| TASK |
State the number of lines in the listing below that contain the word "using", and nothing besides.

| DATA RECORDS |
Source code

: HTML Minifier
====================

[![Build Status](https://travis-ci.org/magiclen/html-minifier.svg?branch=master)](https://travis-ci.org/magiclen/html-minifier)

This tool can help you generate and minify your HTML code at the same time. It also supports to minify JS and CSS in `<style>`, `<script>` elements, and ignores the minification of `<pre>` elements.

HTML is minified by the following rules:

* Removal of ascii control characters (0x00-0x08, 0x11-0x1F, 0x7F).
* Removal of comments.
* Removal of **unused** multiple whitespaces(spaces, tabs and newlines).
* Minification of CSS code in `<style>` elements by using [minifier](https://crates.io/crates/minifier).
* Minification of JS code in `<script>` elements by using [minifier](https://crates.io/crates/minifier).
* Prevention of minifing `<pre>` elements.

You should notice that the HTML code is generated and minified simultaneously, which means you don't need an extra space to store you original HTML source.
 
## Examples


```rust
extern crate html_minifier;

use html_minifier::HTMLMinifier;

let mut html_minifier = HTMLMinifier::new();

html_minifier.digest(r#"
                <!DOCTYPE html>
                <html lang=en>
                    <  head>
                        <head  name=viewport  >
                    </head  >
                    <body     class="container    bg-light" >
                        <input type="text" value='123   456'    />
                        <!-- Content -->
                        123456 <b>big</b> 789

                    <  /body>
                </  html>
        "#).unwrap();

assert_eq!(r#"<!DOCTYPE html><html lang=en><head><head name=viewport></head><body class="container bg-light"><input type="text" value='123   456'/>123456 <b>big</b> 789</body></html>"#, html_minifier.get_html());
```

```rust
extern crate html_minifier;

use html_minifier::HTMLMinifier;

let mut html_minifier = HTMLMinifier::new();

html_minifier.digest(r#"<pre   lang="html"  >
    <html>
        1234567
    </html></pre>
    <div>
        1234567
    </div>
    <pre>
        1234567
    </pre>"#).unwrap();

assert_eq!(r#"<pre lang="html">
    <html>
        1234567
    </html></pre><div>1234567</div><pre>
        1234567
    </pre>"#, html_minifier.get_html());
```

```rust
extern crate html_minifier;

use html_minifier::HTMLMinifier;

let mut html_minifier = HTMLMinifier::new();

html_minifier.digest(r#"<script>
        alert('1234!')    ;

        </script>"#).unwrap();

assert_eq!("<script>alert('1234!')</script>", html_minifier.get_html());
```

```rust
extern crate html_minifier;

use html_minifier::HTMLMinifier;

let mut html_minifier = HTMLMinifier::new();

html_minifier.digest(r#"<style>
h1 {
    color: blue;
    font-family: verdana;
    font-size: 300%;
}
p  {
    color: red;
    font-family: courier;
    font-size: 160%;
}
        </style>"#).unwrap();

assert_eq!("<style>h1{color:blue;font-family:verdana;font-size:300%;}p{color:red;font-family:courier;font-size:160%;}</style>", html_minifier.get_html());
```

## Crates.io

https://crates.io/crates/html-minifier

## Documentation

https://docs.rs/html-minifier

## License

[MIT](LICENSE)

| WRITTEN ANSWER |
2